Известно, какое смешное недоразумение вышло между нашим генералом Лихачевым, взятым на батарее Раевского в плен, и Наполеоном, пожелавшим явить великодушие этому единственному видному пленнику. «Уважая вашу храбрость, возвращаю вам оружие», – говорит Наполеон и приказывает подать себе шпагу генерала; ему подают, но чужую, и когда император протягивает ее Лихачеву, тот начисто отказывается принять. Потерявши терпение и не разобравши дела, Наполеон громко говорит: «Уведите этого болвана!» Надобно заметить, что бравый Лихачев был взят в плен совершенно израненный и что вообще неприятель был поражен малым числом пленных офицеров и солдат, всего от 700 до 800 человек. Еще раньше, после взятия Шевардинского редута, когда Наполеон подивился тому, что нет пленных, ему отвечали: «Не сдаются, ваше величество, умирают».

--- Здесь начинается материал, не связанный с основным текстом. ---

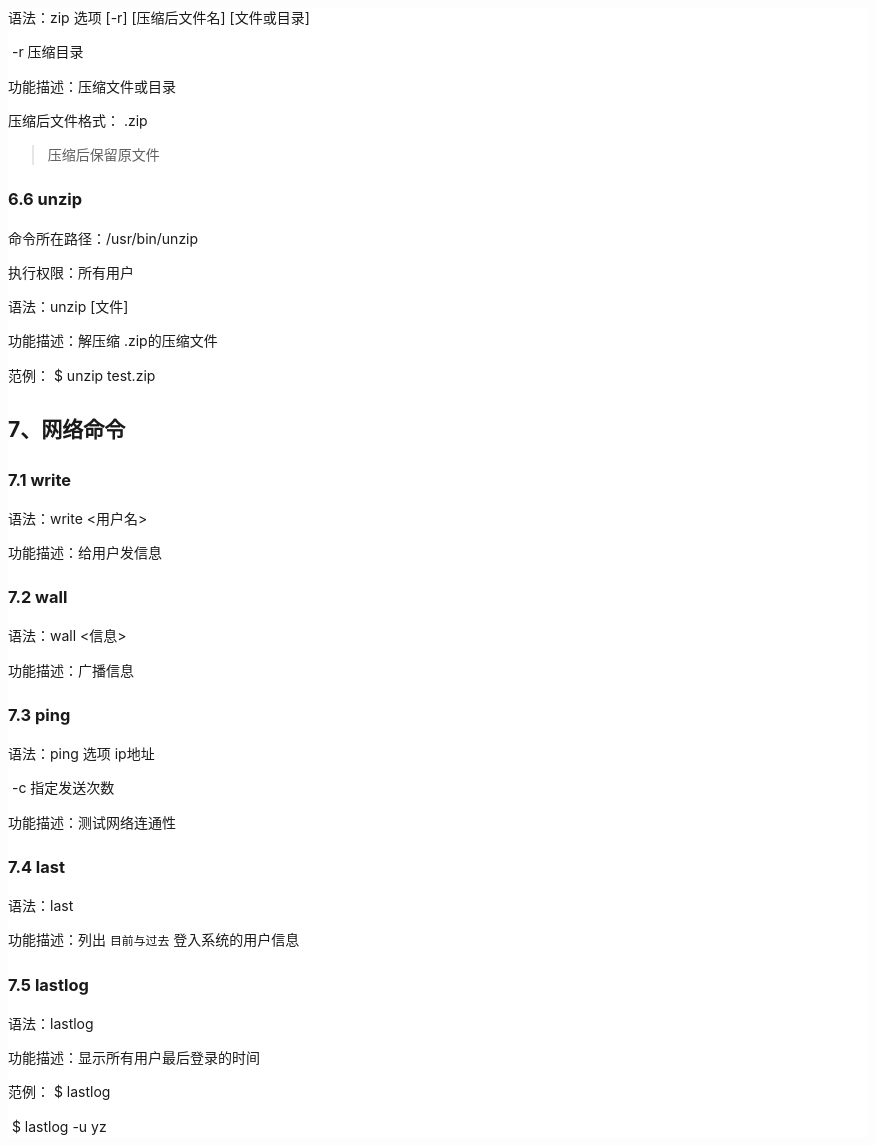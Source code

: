 语法：zip 选项 [-r] [压缩后文件名] [文件或目录]

​		-r 压缩目录

功能描述：压缩文件或目录

压缩后文件格式： .zip

> 压缩后保留原文件

### 6.6 unzip

命令所在路径：/usr/bin/unzip

执行权限：所有用户

语法：unzip [文件]

功能描述：解压缩 .zip的压缩文件

范例： $ unzip test.zip

## 7、网络命令

### 7.1 write

语法：write <用户名>

功能描述：给用户发信息

### 7.2 wall

语法：wall <信息>

功能描述：广播信息

### 7.3 ping

语法：ping 选项  ip地址

​		-c 指定发送次数

功能描述：测试网络连通性

### 7.4 last

语法：last

功能描述：列出 `目前与过去` 登入系统的用户信息

### 7.5 lastlog

语法：lastlog 

功能描述：显示所有用户最后登录的时间

范例： $ lastlog

​			$ lastlog -u yz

С северной стороны бородинского памятника выросла березовая роща, несколько изменившая характер местности, но все-таки и теперь высота холма внушительно свидетельствует о силе стоявшего тут укрепления, о которое долго разбивались все усилия французов.

На месте Семеновских флешей теперь высится женский монастырь, построенный вдовою генерала Тучкова над тем местом, где пал бравый воин. На каком именно пункте генерал был ранен первый раз, не знают; заметили только, куда ударил неприятельский снаряд, когда его несли раненого: моментально не осталось ничего ни от Тучкова, ни от носильщиков, ни от самих носилок. Над этим местом и была построена церковь.

В этой церкви с характерным, александровского времени, позолоченным иконостасом замечателен образ Спасителя, хорошего письма, с очень выразительным ликом; он принадлежал одному из полков Тучкова, всюду сопровождал убитого, и когда после войны командир потребовал было его обратно, вдова, тогда уже игуменья Мария, отстояла его из-за дорогих воспоминаний, и полк удовольствовался копиею.

Юго-западная часть Семеновских флешей замечательно хорошо сохранилась, несмотря на то, что предшественница нынешней игуменьи устроила в ней кирпичный заводик. Северо-западный угол, входящий в самую черту монастырских построек, еще несколько лет тому назад возвышал свои бастионы, пощаженные годами, но в настоящее время верх бастионов срыт и на них разведен огород... Впрочем, мать-игуменья обещала не дозволять в будущем монастырским огородам и парникам подрывать уцелевшие части валов и рвов, как реликвии «злой обороны» 1812 года.